Deadlock issue on Frappe v14

Hello,

I have encountered issues with Deadlocks and Lock Wait Timeout Exceeded in ERPNext.

We have multiple systems operating in the production environment, such as POS, Sales, and more. We are building an intermediate system to synchronize data to ERPNext, with the goal of eventually transitioning the entire system to utilize ERPNext. However, our system is complex and consists of multiple components, making it necessary to transition one part at a time. Thus, we have a service in place to synchronize data from our existing system to ERPNext, which runs at 3 am every day.

We are currently facing problems related to Deadlocks and Lock Timeout errors. Our synchronization service retrieves data from the running system and creates documents in ERPNext. Specifically, we are synchronizing data related to Stock Entry. Sales data from our POS, Sales, and other systems are synchronized to ERPNext. Everything works fine until this synchronization service is executed in the production environment. Each day, we have around 2-3 thousand orders being processed. When the synchronization service processes around 200-300 documents, Deadlock or Lock Timeout errors start occurring. We have tried restarting the bench, but the same errors persist upon reattempting the process.

Currently, we are using the Rest API to create documents.
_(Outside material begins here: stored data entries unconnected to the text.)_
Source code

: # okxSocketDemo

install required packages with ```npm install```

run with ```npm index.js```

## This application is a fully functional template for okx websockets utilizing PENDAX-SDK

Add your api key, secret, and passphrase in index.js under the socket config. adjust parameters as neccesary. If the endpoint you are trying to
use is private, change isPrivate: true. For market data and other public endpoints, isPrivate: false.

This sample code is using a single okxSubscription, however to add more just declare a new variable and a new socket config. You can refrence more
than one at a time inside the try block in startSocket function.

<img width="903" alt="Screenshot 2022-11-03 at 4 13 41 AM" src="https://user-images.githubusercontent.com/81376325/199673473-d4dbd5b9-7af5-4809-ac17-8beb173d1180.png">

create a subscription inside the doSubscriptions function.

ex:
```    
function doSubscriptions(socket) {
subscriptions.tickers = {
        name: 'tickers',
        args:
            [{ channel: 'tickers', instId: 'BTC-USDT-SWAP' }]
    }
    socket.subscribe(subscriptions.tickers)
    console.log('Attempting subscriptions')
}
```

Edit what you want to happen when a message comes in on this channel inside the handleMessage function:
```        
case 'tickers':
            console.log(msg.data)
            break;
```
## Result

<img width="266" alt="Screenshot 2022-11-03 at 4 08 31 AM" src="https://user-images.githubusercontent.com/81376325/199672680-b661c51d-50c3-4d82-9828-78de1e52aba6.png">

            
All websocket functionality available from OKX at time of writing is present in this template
We have attempted to use the api/resource with the frappe.client.insert_many command to create multiple documents, and we’ve also tried the api/resource/Stock%20Entry to create individual documents, but the same errors occur.

What can be done to improve and resolve this situation? Thank you for taking the time to assist me. It would be greatly appreciated if we could address and rectify this issue.
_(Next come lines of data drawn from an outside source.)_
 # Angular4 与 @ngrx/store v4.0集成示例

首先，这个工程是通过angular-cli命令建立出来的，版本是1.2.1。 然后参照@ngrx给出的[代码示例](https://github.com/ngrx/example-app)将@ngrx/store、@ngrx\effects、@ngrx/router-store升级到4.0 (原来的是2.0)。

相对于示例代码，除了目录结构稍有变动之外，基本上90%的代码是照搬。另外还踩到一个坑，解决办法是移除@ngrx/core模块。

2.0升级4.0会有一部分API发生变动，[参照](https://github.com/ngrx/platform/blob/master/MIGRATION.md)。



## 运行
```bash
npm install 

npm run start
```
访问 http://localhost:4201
This is our Frappe ERPNext versions:

#### Installed Apps

**ERPNext:** v14.36.0 (version-14)
**Frappe Framework:** v14.46.0 (version-14)
**Frappe Helper:** v0.3.3 (master)
**Frappe HR:** v14.10.2 (version-14)
**Restaurant:** v1.3.7 (master)

if possible, try to customize form, Stock Entry, uncheck Track Changes.

also please override the below method

refer to this app https://gitee.com/yuzelin/zelin_am/blob/master/zelin_am/overrides.py

class CustomStockEntry(StockEntry):
def validate_qty(self):
pass

here the similar case https://gitee.com/yuzelin/erpnext-chinese-docs/issues/I6SCJQ, unfortunately in Chinese, but the code and setting changes in English, maybe you can use online translation tools.

1 Like

Thank you so much @szufisher

I see that you are skip validate qty. Can you please explain this solution? How can It works?

Thank you again.

the validate qty function does nothing useful, so in the app, just simply override the function with a pass statement.

1 Like

Thank you so much. Let’s me try it

On version 13, I have experienced a -ton- of problems with SQL Locks, Deadlocks, Timeouts. I’ve probably spent a few hundred hours working on these topics.

This is extremely difficult work. I will try to offer some advice, but it’s hard to explain without writing a lot more.

Problem #1 - Missing/Bad Indexes

ERPNext is not fully optimized for performance. Sometimes, SQL indexes are missing that should exist. Other times, the Python code is doing inefficient or incorrect logic.

When Locks/Deadlocks/Timeouts happen, try to capture the related SQL queries.

  1. Configure your MariaDB server to use its Slow Query Log.
  2. Try to see what’s happening in realtime, using SQL statements like SHOW FULL PROCESSLIST;

If you can find the queries causing the problems, you can take action. Such as optimizing indexes, or improving the Python code. The SQL command 'EXPLAIN' can help you determine if a query needs index optimization.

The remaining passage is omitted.